This is a test

Is this going to work?

Spam Filter, Algo Trading, Nonparametric methods etc.

Today’s meeting covered aspects of spam filter, algorithmic trading and clustering.

Gobi started by talking about writing a spam filter using logistic regression. The idea is to use character 4-grams as features, and hash it into p buckets, where p is some large enough prime. Then, use the number of 4-grams landing in each bucket as a predictor in a logistic regression model. This technique apparently did better than Google’s spam filter technology. Another interesting thing is that the researches who came up with this idea used google search results for “spam” subjects and “non-spam” subjects as training data.

David discussed his work for the Rotman International Trading Competition and Market Microstructure. One problem is that when you’re ordering a large number of shares, the market isn’t liquid enough to handle all your orders without drastically increasing price of the shares. It is a challenge to figure out how to buy/sell a large number of stocks in the optimal way possible. Another problem is related to market making: posting both a bid and ask at different prices to pocket the spread. The difficulty here is figuring out what the bid and ask prices should be, and how to handle the risk of the market moving.
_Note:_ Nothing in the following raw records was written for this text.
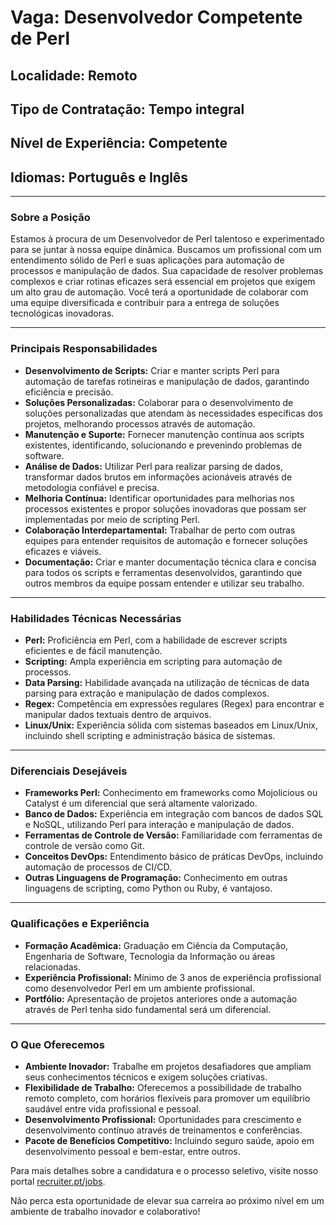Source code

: # **Vaga: Desenvolvedor Competente de Perl**

## **Localidade:** Remoto  
## **Tipo de Contratação:** Tempo integral  
## **Nível de Experiência:** Competente  
## **Idiomas:** Português e Inglês  

---

### **Sobre a Posição**

Estamos à procura de um Desenvolvedor de Perl talentoso e experimentado para se juntar à nossa equipe dinâmica. Buscamos um profissional com um entendimento sólido de Perl e suas aplicações para automação de processos e manipulação de dados. Sua capacidade de resolver problemas complexos e criar rotinas eficazes será essencial em projetos que exigem um alto grau de automação. Você terá a oportunidade de colaborar com uma equipe diversificada e contribuir para a entrega de soluções tecnológicas inovadoras.

---

### **Principais Responsabilidades**

- **Desenvolvimento de Scripts:** Criar e manter scripts Perl para automação de tarefas rotineiras e manipulação de dados, garantindo eficiência e precisão.
- **Soluções Personalizadas:** Colaborar para o desenvolvimento de soluções personalizadas que atendam às necessidades específicas dos projetos, melhorando processos através de automação.
- **Manutenção e Suporte:** Fornecer manutenção contínua aos scripts existentes, identificando, solucionando e prevenindo problemas de software.
- **Análise de Dados:** Utilizar Perl para realizar parsing de dados, transformar dados brutos em informações acionáveis através de metodologia confiável e precisa.
- **Melhoria Contínua:** Identificar oportunidades para melhorias nos processos existentes e propor soluções inovadoras que possam ser implementadas por meio de scripting Perl.
- **Colaboração Interdepartamental:** Trabalhar de perto com outras equipes para entender requisitos de automação e fornecer soluções eficazes e viáveis.
- **Documentação:** Criar e manter documentação técnica clara e concisa para todos os scripts e ferramentas desenvolvidos, garantindo que outros membros da equipe possam entender e utilizar seu trabalho.
  
---

### **Habilidades Técnicas Necessárias**

- **Perl:** Proficiência em Perl, com a habilidade de escrever scripts eficientes e de fácil manutenção.
- **Scripting:** Ampla experiência em scripting para automação de processos.
- **Data Parsing:** Habilidade avançada na utilização de técnicas de data parsing para extração e manipulação de dados complexos.
- **Regex:** Competência em expressões regulares (Regex) para encontrar e manipular dados textuais dentro de arquivos.
- **Linux/Unix:** Experiência sólida com sistemas baseados em Linux/Unix, incluindo shell scripting e administração básica de sistemas.
  
---

### **Diferenciais Desejáveis**

- **Frameworks Perl:** Conhecimento em frameworks como Mojolicious ou Catalyst é um diferencial que será altamente valorizado.
- **Banco de Dados:** Experiência em integração com bancos de dados SQL e NoSQL, utilizando Perl para interação e manipulação de dados.
- **Ferramentas de Controle de Versão:** Familiaridade com ferramentas de controle de versão como Git.
- **Conceitos DevOps:** Entendimento básico de práticas DevOps, incluindo automação de processos de CI/CD.
- **Outras Linguagens de Programação:** Conhecimento em outras linguagens de scripting, como Python ou Ruby, é vantajoso.
  
---

### **Qualificações e Experiência**

- **Formação Acadêmica:** Graduação em Ciência da Computação, Engenharia de Software, Tecnologia da Informação ou áreas relacionadas.
- **Experiência Profissional:** Mínimo de 3 anos de experiência profissional como desenvolvedor Perl em um ambiente profissional.
- **Portfólio:** Apresentação de projetos anteriores onde a automação através de Perl tenha sido fundamental será um diferencial.
  
---

### **O Que Oferecemos**

- **Ambiente Inovador:** Trabalhe em projetos desafiadores que ampliam seus conhecimentos técnicos e exigem soluções criativas.
- **Flexibilidade de Trabalho:** Oferecemos a possibilidade de trabalho remoto completo, com horários flexíveis para promover um equilíbrio saudável entre vida profissional e pessoal.
- **Desenvolvimento Profissional:** Oportunidades para crescimento e desenvolvimento contínuo através de treinamentos e conferências.
- **Pacote de Benefícios Competitivo:** Incluindo seguro saúde, apoio em desenvolvimento pessoal e bem-estar, entre outros.

Para mais detalhes sobre a candidatura e o processo seletivo, visite nosso portal [recruiter.pt/jobs](https://recruiter.pt/jobs).

Não perca esta oportunidade de elevar sua carreira ao próximo nível em um ambiente de trabalho inovador e colaborativo!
John discussed his work at Pitney Bowes mining business related data using economical, demographic, and geographical aspects of a business. It spurred discussions in cluster detection, visualization of high-dimensional data, and cluster validation.
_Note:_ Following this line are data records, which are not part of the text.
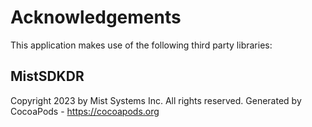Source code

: # Acknowledgements
This application makes use of the following third party libraries:

## MistSDKDR

Copyright 2023 by Mist Systems Inc. All rights reserved.
Generated by CocoaPods - https://cocoapods.org
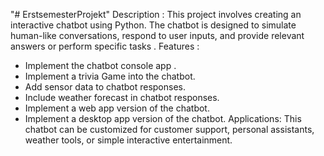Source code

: "# ErstsemesterProjekt" 
Description : 
This project involves creating an interactive chatbot using Python. The chatbot is designed to simulate human-like conversations, respond to user inputs, and provide relevant answers or perform specific tasks . 
Features : 
- Implement the chatbot console app . 
- Implement a trivia Game into the chatbot.
- Add sensor data to chatbot responses.
- Include weather forecast in chatbot responses.
- Implement a web app version of the chatbot.
- Implement a desktop app version of the chatbot.
Applications:
This chatbot can be customized for customer support, personal assistants, weather tools, or simple interactive entertainment.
Samson talked briefly about non-parametrical methods and a review of bootstrapping: using empirical data to estimate the probability density function non-parametrically to estimate non-parametric quantities such as mean and variance, and using sampling with replacement to construct an estimate of the variance.
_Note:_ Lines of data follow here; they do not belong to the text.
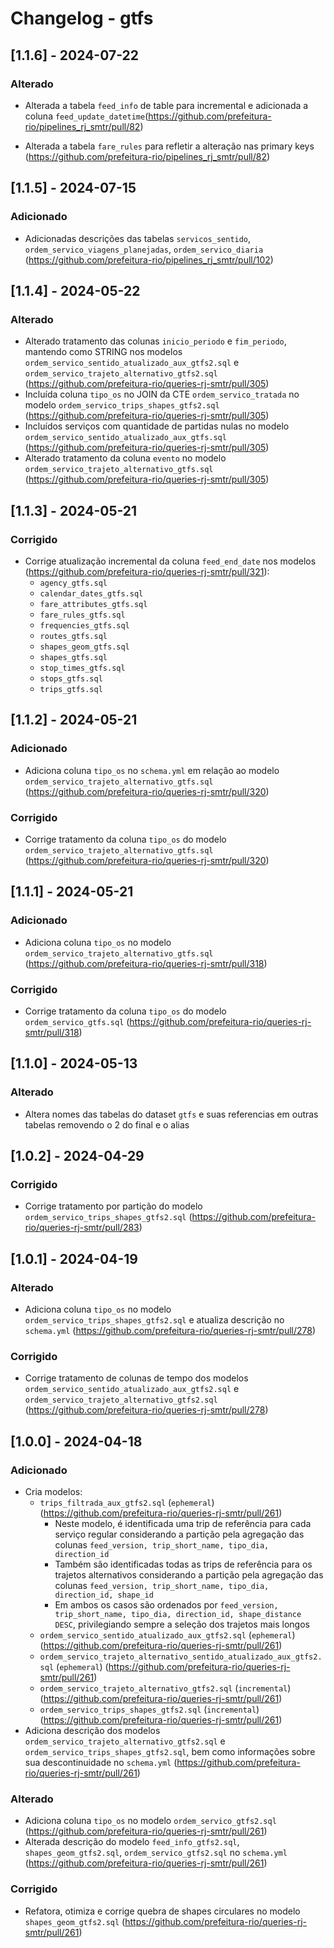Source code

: # Changelog - gtfs

## [1.1.6] - 2024-07-22

### Alterado

- Alterada a tabela `feed_info` de table para incremental e adicionada a coluna `feed_update_datetime`(https://github.com/prefeitura-rio/pipelines_rj_smtr/pull/82)

- Alterada a tabela `fare_rules` para refletir a alteração nas primary keys (https://github.com/prefeitura-rio/pipelines_rj_smtr/pull/82)

## [1.1.5] - 2024-07-15

### Adicionado

- Adicionadas descrições das tabelas `servicos_sentido`, `ordem_servico_viagens_planejadas`, `ordem_servico_diaria` (https://github.com/prefeitura-rio/pipelines_rj_smtr/pull/102)

## [1.1.4] - 2024-05-22

### Alterado

- Alterado tratamento das colunas `inicio_periodo` e `fim_periodo`, mantendo como STRING nos modelos `ordem_servico_sentido_atualizado_aux_gtfs2.sql` e `ordem_servico_trajeto_alternativo_gtfs2.sql` (https://github.com/prefeitura-rio/queries-rj-smtr/pull/305)
- Incluída coluna `tipo_os` no JOIN da CTE `ordem_servico_tratada` no modelo `ordem_servico_trips_shapes_gtfs2.sql` (https://github.com/prefeitura-rio/queries-rj-smtr/pull/305)
- Incluídos serviços com quantidade de partidas nulas no modelo `ordem_servico_sentido_atualizado_aux_gtfs.sql` (https://github.com/prefeitura-rio/queries-rj-smtr/pull/305)
- Alterado tratamento da coluna `evento` no modelo `ordem_servico_trajeto_alternativo_gtfs.sql` (https://github.com/prefeitura-rio/queries-rj-smtr/pull/305)

## [1.1.3] - 2024-05-21

### Corrigido
- Corrige atualização incremental da coluna `feed_end_date` nos modelos (https://github.com/prefeitura-rio/queries-rj-smtr/pull/321):
  - `agency_gtfs.sql`
  - `calendar_dates_gtfs.sql`
  - `fare_attributes_gtfs.sql`
  - `fare_rules_gtfs.sql`
  - `frequencies_gtfs.sql`
  - `routes_gtfs.sql`
  - `shapes_geom_gtfs.sql`
  - `shapes_gtfs.sql`
  - `stop_times_gtfs.sql`
  - `stops_gtfs.sql`
  - `trips_gtfs.sql`


## [1.1.2] - 2024-05-21

### Adicionado

- Adiciona coluna `tipo_os` no `schema.yml` em relação ao modelo `ordem_servico_trajeto_alternativo_gtfs.sql` (https://github.com/prefeitura-rio/queries-rj-smtr/pull/320)

### Corrigido

- Corrige tratamento da coluna `tipo_os` do modelo `ordem_servico_trajeto_alternativo_gtfs.sql` (https://github.com/prefeitura-rio/queries-rj-smtr/pull/320)

## [1.1.1] - 2024-05-21

### Adicionado

- Adiciona coluna `tipo_os` no modelo `ordem_servico_trajeto_alternativo_gtfs.sql` (https://github.com/prefeitura-rio/queries-rj-smtr/pull/318)

### Corrigido

- Corrige tratamento da coluna `tipo_os` do modelo `ordem_servico_gtfs.sql` (https://github.com/prefeitura-rio/queries-rj-smtr/pull/318)

## [1.1.0] - 2024-05-13

### Alterado

- Altera nomes das tabelas do dataset `gtfs` e suas referencias em outras tabelas removendo o 2 do final e o alias

## [1.0.2] - 2024-04-29

### Corrigido

- Corrige tratamento por partição do modelo `ordem_servico_trips_shapes_gtfs2.sql` (https://github.com/prefeitura-rio/queries-rj-smtr/pull/283)

## [1.0.1] - 2024-04-19

### Alterado

- Adiciona coluna `tipo_os` no modelo `ordem_servico_trips_shapes_gtfs2.sql` e atualiza descrição no `schema.yml` (https://github.com/prefeitura-rio/queries-rj-smtr/pull/278)

### Corrigido

- Corrige tratamento de colunas de tempo dos modelos `ordem_servico_sentido_atualizado_aux_gtfs2.sql` e `ordem_servico_trajeto_alternativo_gtfs2.sql` (https://github.com/prefeitura-rio/queries-rj-smtr/pull/278)

## [1.0.0] - 2024-04-18

### Adicionado

- Cria modelos:
  - `trips_filtrada_aux_gtfs2.sql` (`ephemeral`) (https://github.com/prefeitura-rio/queries-rj-smtr/pull/261)
    - Neste modelo, é identificada uma trip de referência para cada serviço regular considerando a partição pela agregação das colunas `feed_version, trip_short_name, tipo_dia, direction_id`
    - Também são identificadas todas as trips de referência para os trajetos alternativos considerando a partição pela agregação das colunas `feed_version, trip_short_name, tipo_dia, direction_id, shape_id`
    - Em ambos os casos são ordenados por `feed_version, trip_short_name, tipo_dia, direction_id, shape_distance DESC`, privilegiando sempre a seleção dos trajetos mais longos
  - `ordem_servico_sentido_atualizado_aux_gtfs2.sql` (`ephemeral`) (https://github.com/prefeitura-rio/queries-rj-smtr/pull/261)
  - `ordem_servico_trajeto_alternativo_sentido_atualizado_aux_gtfs2.sql` (`ephemeral`) (https://github.com/prefeitura-rio/queries-rj-smtr/pull/261)
  - `ordem_servico_trajeto_alternativo_gtfs2.sql` (`incremental`) (https://github.com/prefeitura-rio/queries-rj-smtr/pull/261)
  - `ordem_servico_trips_shapes_gtfs2.sql` (`incremental`) (https://github.com/prefeitura-rio/queries-rj-smtr/pull/261)
- Adiciona descrição dos modelos `ordem_servico_trajeto_alternativo_gtfs2.sql` e `ordem_servico_trips_shapes_gtfs2.sql`, bem como informações sobre sua descontinuidade no `schema.yml` (https://github.com/prefeitura-rio/queries-rj-smtr/pull/261)

### Alterado

- Adiciona coluna `tipo_os` no modelo `ordem_servico_gtfs2.sql` (https://github.com/prefeitura-rio/queries-rj-smtr/pull/261)
- Alterada descrição do modelo `feed_info_gtfs2.sql`, `shapes_geom_gtfs2.sql`, `ordem_servico_gtfs2.sql` no `schema.yml` (https://github.com/prefeitura-rio/queries-rj-smtr/pull/261)

### Corrigido

- Refatora, otimiza e corrige quebra de shapes circulares no modelo `shapes_geom_gtfs2.sql` (https://github.com/prefeitura-rio/queries-rj-smtr/pull/261)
As always meetings are on Mondays at 4:30 in M3-3109.


Visualizing  and making sense of multivariate data geometrically in the Euclidean space  is very challenging to say the least when more than three variables are in question.

This week, the introduction of Chernoff Faces as a tool for graphing multivariate data made dealing with so many variables bearable, and making sense of the data as a whole more intuitive. Different data dimensions map onto different facial features. The example (taken from “FlowingData”, http://flowingdata.com/2010/08/31/how-to-visualize-data-with-cartoonish-faces/) below will show how Chernoff Faces are constructed and how easier it makes data interpretation.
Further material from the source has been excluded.